В записке прямо ставился практический вопрос:
...«На каком крепком начале должны быть основаны мероприятия правительства в отношении к расколу, на началах терпимости или началах признания?».
Как можно заметить, о запрете или искоренении здесь речь вообще уже не шла. Наоборот, признавалось, что силовые меры против религиозных заблуждений ненадежны, а сам раскол во многом держится именно силою направленного против него гнета. Поэтому в качестве ответа была выбрана веротерпимость; на этом основании и строилась политика по отношению к расколу. Отсюда двойственность сделанных предложений: беспрепятственное отправление религиозных обрядов, но без публичности (запрещены процессии, крестные ходы и т.д. ); отказ от преследования священников и наставников, но и отказ признавать за ними духовные звания. Интересен и предложенный формат общения с раскольниками:
...«Признать за правило, что вышеозначенные разрешения должны быть даваемы вследствие приносимых о том сектаторами просьб, так, что им самим предоставлено будет признавать себя молящимися за Царя и приемлющими брак и предоставлять в том доказательства».
Ознакомившись с запиской, Александр II повелел учредить Особый временный комитет для разработки мер по возвращению раскольников в экономическую и общественную жизнь. О том, что это решение принималось в сложной, неоднозначной обстановке, свидетельствует просьба «правой руки» монарха – великого князя Константина Николаевича – освободить его от участия в делах данного Комитета. Активный царский родственник на почве дебатов об отношении к расколу успел перессориться со всеми архиереями РПЦ. Не желая обострять ситуацию, Александр II поручил возглавить Особый комитет графу В.Н. Панину.
Работа Комитета пришлась на весну 1864 года; состоялось десять заседаний, на которых рассматривались вопросы регулирования жизни староверов. Именно здесь было принято важное решение о праве купцов-раскольников записываться в гильдии на общем основании, а не на ненавистном им временном праве, которое уходило в небытие; они вновь допускались к общественным должностям, могли удостаиваться наград и знаков отличий; ограничивался осмотр жилищ староверов по подозрению полиции и т.д. Но вот вопрос о браках раскольников продолжал оставаться непроясненным. Это было крайне сложное дело, поскольку на признание таких браков власти пойти никак не могли. Ведь в ту эпоху браки имели религиозное, а не гражданское значение: их признание означало легитимацию никонианским государством старой веры. Данный вопрос обсуждался в течение десяти лет, разрешившись принятием соответствующего закона только в апреле 1874 года.
Естественно, работа Особого временного комитета 1864 года произвела крайне отрицательное впечатление на господствующую церковь. Митрополит Филарет сформулировал возражения по поводу деятельности комитета Панина, суть которых сводилась к нежелательности и несвоевременности подобных решений.

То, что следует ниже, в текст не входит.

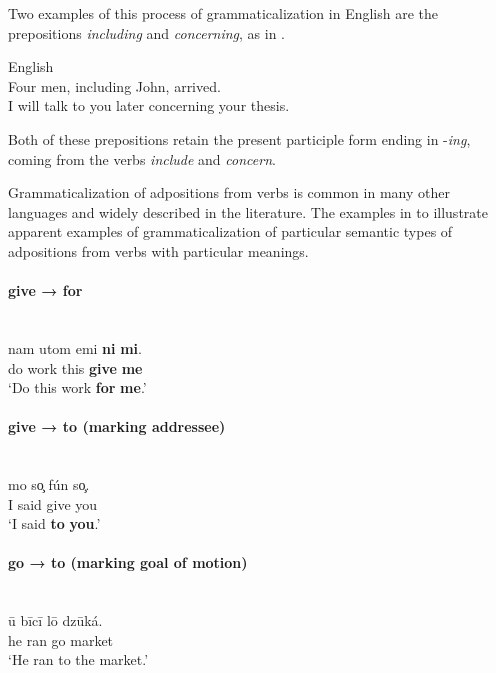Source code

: \documentclass[output=paper]{langsci/langscibook}
\begin{document}
Two examples of this process of grammaticalization in English are the prepositions \textit{including} and \textit{concerning}, as in .

\ea\label{ex:dryer:1}
{English}\\
\ea  Four men, including John, arrived.\\
\ex  I will talk to you later concerning your thesis.\\
\z
\z

Both of these prepositions retain the present participle form ending in -\textit{ing}, coming from the verbs \textit{include} and \textit{concern}. 

Grammaticalization of adpositions from verbs is common in many other languages and widely described in the literature. The examples in  to  illustrate apparent examples of grammaticalization of particular semantic types of adpositions from verbs with particular meanings.

\paragraph*{give → for}

\ea\label{ex:dryer:2}
\\
\gll   nam  utom  emi  \textbf{ni}  \textbf{mi}.\\
       do  work  this  \textbf{give}  \textbf{me}\\
\glt   ‘Do this work \textbf{for} \textbf{me}.’
\z

\paragraph*{give → to (marking addressee)}

\ea\label{ex:dryer:3}
\\
\gll   mo  so̧  fún  so̧.\\
       I  said  give  you\\
\glt   ‘I said \textbf{to} \textbf{you}.’
\z

\paragraph*{go → to (marking goal of motion)}

\ea\label{ex:dryer:4}
\\
\gll   ū  bīcī  lō  dzūká.\\
       he  ran  go  market\\
\glt   ‘He ran to the market.’
\z
\end{document}
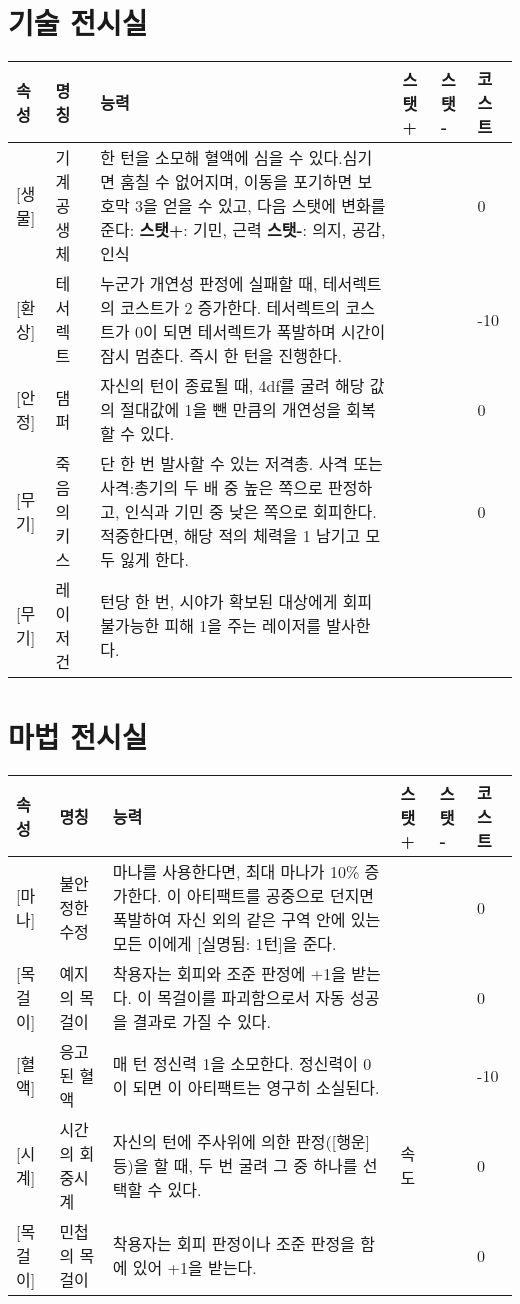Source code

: \documentclass[12pt]{report}
\begin{document}
	\section*{기술 전시실}
		\begin{tabularx}{\textwidth}{l|l|X|l|l|l}
			\textbf{속성} & \textbf{명칭} & \textbf{능력} & \textbf{스탯 +} & \textbf{스탯 -} & \textbf{코스트}\\ \hline \hline
			[기술][생물]& 기계 공생체 & 한 턴을 소모해 혈액에 심을 수 있다.\newline 심기면 훔칠 수 없어지며, 이동을 포기하면 보호막 3을 얻을 수 있고, 다음 스탯에 변화를 준다: \newline \textbf{스탯+}: 기민, 근력 \newline \textbf{스탯-}: 의지, 공감, 인식  &   &     & 0 \\ \hline
			[기술][환상]& 테서렉트 & 누군가 개연성 판정에 실패할 때, 테서렉트의 코스트가 2 증가한다. \newline 테서렉트의 코스트가 0이 되면 테서렉트가 폭발하며 시간이 잠시 멈춘다. 즉시 한 턴을 진행한다. &  &      & -10 \\ \hline
			[기술][안정]& 댐퍼 & 자신의 턴이 종료될 때, 4df를 굴려 해당 값의 절대값에 1을 뺀 만큼의 개연성을 회복할 수 있다.  &  &      & 0 \\ \hline
			[기술][무기]& 죽음의 키스 & 단 한 번 발사할 수 있는 저격총. 사격 또는 사격:총기의 두 배 중 높은 쪽으로 판정하고, 인식과 기민 중 낮은 쪽으로 회피한다. 적중한다면, 해당 적의 체력을 1 남기고 모두 잃게 한다.  &  &      & 0 \\ \hline
			[기술][무기]& 레이저 건 & 턴당 한 번, 시야가 확보된 대상에게 회피 불가능한 피해 1을 주는 레이저를 발사한다. &  & & \\
		\end{tabularx}
	
	\section*{마법 전시실}
		\begin{tabularx}{\textwidth}{l|l|X|l|l|l}
			\textbf{속성} & \textbf{명칭} & \textbf{능력} & \textbf{스탯 +} & \textbf{스탯 -} & \textbf{코스트} \\ \hline \hline
			[마법][마나]& 불안정한 수정 & 마나를 사용한다면, 최대 마나가 10\% 증가한다. 이 아티팩트를 공중으로 던지면 폭발하여 자신 외의 같은 구역 안에 있는 모든 이에게 [실명됨: 1턴]을 준다. &  & & 0 \\ \hline
			[마법][목걸이]& 예지의 목걸이 & 착용자는 회피와 조준 판정에 +1을 받는다. 이 목걸이를 파괴함으로서 자동 성공을 결과로 가질 수 있다. &  & & 0 \\ \hline
			[흑마법][혈액] & 응고된 혈액 & 매 턴 정신력 1을 소모한다. 정신력이 0이 되면 이 아티팩트는 영구히 소실된다. &  & & -10 \\ \hline
			[마법][시계] & 시간의 회중시계 & 자신의 턴에 주사위에 의한 판정([행운] 등)을 할 때, 두 번 굴려 그 중 하나를 선택할 수 있다.& 속도 & & 0 \\ \hline
			[마법][목걸이]& 민첩의 목걸이 & 착용자는 회피 판정이나 조준 판정을 함에 있어 +1을 받는다. &  & & 0 \\
		\end{tabularx}
	
\end{document}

Письмо уважаемого архиерея было разослано всем членам комитета. Один их них, князь Урусов, сообщил митрополиту, что Александр II ознакомился с документом с «видимой благосклонностью и признательностью», но в итоге только заметил, что «это мнение ему вполне известно». Так завершилась одна из неприятных страниц в истории русского старообрядчества. Конечно, правительство сознавало, что с расколом, накопившим значительный экономический потенциал, совсем невыгодно поступать как в конце XVII – начале XVIII века, когда проводилась политика его тотального уничтожения. Теперь ключевым становилось хозяйственно-управленческое преобразование староверия. Эту религиозную общность необходимо было подчинить общему государственному порядку, разрушив тем самым ее организационно-экономические основы. Усилия властей привели к расщеплению староверческой модели, успешно функционировавшей с эпохи Екатерины II. Со своей стороны, купеческие верхи довольно быстро увидели здесь новые возможности: возросшая зависимость от законов империи, а не от братьев по вере пришлась им явно по вкусу. Как очень удачно замечено, большие предпринимательские династии обязаны своим богатством николаевскому запрету на их веру. Прекращение гонений совпало по времени с началом экономических реформ, и староверческое купечество стремилось всеми силами вписаться в новую эпоху.
Встраивание старообрядческих верхов в экономическое пространство российской империи сопровождалось процессами, о которых стоит сказать особо. Мы имеем в виду развитие поповского и беспоповского предпринимательства, претерпевшего существенные изменения на протяжении XIX века. В первые десятилетия соотношение между ними складывалось в пользу более сильных беспоповских деловых структур. Исследователи обратили внимание, что в этот период в цитадели старообрядческого капитализма – Москве – та же федосеевская Преображенская община богатством и влиянием намного превосходила рогожскую (поповскую). Однако в пореформенное время положение меняется: на первый план активно выдвигаются рогожа-не. Эта предпринимательская трансформация даже дала основания утверждать, что с развитием промышленности и банковского промысла произошло вытеснение капитала беспоповцев. По мнению некоторых ученых, о его существовании после погромов Николая I уже почти не слышно. Такие процессы зависели от степени экономической организации основных течений раскола: поповцы имели развитый, властвующий капитал, а беспоповцы находились на стадии первоначального накопления капитала. С данным фактом трудно не согласиться; однако стадиальность развития, положенная в основу этих рассуждений, все же не проясняет того, почему, собственно, происходило так, а не иначе.